With the recent controversy over WikiLeaks founder Julian Assange’s alleged and quickly dismissed rape charge this past weekend, I find this article by Kevin Poulsen on WIRED’s Threat Level, dated August 13th, uncannily prescient. If an effective technological responsible is near impossible, how about a true disinformation one?
On Thursday, WikiLeaks founder Julian Assange told a gathering in London that the secret-spilling website is moving ahead with plans to publish the remaining 15,000 records from the Afghan war logs, despite a demand from the Pentagon that WikiLeaks “return” its entire cache of published and unpublished classified U.S. documents.
Last month, WikiLeaks released 77,000 documents out of 92,000, temporarily holding back 15,000 records at the urging of newspapers that had been provided an advance copy of the entire database. On Thursday, Assange said his organization has now gone through about half of the remaining records, redacting the names of Afghan informants. That suggests the final release could still be weeks away.

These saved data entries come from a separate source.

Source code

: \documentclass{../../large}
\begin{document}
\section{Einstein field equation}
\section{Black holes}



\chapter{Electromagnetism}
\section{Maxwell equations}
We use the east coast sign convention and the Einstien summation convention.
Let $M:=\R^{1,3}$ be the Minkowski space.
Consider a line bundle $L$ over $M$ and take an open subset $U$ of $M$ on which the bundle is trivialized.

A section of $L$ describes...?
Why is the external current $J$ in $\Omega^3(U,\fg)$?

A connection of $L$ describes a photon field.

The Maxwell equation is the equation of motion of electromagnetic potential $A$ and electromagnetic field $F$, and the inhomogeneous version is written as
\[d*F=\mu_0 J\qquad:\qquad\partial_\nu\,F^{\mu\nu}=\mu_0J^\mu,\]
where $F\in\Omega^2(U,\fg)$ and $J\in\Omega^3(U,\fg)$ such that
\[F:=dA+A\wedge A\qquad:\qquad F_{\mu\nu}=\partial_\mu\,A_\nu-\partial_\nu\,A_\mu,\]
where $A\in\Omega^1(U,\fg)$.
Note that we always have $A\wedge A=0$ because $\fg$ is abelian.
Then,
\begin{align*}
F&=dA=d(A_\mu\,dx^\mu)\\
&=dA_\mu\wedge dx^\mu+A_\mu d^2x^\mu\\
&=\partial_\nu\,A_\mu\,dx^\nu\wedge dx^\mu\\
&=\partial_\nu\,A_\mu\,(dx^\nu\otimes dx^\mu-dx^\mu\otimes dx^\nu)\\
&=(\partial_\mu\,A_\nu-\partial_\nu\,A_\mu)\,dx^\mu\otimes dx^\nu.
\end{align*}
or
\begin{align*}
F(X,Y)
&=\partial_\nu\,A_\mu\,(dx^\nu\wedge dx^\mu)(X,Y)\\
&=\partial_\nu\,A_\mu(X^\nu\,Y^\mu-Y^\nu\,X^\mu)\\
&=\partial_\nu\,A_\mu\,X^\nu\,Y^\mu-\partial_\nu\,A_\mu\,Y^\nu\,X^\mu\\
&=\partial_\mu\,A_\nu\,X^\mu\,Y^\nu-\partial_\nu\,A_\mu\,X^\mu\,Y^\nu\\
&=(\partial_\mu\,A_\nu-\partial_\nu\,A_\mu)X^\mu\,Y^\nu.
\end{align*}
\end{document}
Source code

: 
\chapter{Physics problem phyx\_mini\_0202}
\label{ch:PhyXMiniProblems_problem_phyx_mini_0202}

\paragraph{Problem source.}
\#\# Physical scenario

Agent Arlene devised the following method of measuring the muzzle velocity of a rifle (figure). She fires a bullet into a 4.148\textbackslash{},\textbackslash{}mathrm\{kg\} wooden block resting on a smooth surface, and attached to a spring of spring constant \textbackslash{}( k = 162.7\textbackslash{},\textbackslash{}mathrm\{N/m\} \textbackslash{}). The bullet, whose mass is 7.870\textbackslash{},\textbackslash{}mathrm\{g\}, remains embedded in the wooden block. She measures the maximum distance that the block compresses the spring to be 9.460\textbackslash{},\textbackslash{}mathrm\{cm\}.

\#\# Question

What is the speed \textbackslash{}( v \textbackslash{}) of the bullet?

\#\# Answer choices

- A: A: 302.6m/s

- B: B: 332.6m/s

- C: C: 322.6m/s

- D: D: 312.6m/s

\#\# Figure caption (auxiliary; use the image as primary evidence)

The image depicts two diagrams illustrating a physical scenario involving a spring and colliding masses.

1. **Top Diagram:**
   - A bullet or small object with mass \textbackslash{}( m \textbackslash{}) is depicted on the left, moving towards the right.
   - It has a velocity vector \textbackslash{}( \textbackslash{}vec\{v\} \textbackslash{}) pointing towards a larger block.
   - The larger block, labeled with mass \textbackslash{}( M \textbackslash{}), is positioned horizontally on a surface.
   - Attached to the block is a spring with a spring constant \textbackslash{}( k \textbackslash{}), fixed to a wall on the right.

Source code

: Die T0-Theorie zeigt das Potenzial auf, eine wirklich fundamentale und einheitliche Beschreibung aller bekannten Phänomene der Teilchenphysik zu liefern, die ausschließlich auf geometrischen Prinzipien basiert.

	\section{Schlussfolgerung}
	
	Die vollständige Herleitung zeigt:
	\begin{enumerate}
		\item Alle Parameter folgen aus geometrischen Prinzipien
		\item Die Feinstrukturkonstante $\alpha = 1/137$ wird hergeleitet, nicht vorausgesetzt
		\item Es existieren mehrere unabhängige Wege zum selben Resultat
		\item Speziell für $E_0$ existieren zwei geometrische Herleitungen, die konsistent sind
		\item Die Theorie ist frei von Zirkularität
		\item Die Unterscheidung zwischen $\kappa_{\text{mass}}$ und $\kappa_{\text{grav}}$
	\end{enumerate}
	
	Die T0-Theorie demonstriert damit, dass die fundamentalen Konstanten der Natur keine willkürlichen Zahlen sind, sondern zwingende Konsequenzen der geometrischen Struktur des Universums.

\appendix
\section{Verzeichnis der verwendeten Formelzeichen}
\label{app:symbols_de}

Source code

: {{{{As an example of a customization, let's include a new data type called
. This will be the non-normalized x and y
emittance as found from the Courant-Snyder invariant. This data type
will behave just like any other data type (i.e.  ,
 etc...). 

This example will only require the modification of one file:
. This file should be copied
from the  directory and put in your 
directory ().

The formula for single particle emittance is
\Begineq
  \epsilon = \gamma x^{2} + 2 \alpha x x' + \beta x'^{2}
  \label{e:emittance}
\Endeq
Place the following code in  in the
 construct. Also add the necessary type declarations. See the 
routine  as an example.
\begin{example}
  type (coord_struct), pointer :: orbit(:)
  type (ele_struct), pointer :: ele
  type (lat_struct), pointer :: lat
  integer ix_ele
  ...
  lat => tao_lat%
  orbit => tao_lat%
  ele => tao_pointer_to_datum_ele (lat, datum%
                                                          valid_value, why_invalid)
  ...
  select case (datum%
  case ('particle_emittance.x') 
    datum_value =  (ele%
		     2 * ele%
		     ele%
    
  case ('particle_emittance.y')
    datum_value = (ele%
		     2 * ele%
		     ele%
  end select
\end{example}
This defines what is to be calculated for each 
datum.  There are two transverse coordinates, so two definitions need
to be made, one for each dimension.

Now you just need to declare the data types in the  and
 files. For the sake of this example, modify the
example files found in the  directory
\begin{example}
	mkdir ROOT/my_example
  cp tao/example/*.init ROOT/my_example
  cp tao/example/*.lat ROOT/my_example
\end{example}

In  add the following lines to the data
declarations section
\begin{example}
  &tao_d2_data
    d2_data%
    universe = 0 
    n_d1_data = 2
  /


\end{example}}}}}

Pundits, though, are clamoring for preemptive action. “The United States has the cyber capabilities to prevent WikiLeaks from disseminating those materials,” wrote Washington Post columnist Marc Thiessen on Friday. “Will President Obama order the military to deploy those capabilities? … If Assange remains free and the documents he possesses are released, Obama will have no one to blame but himself.”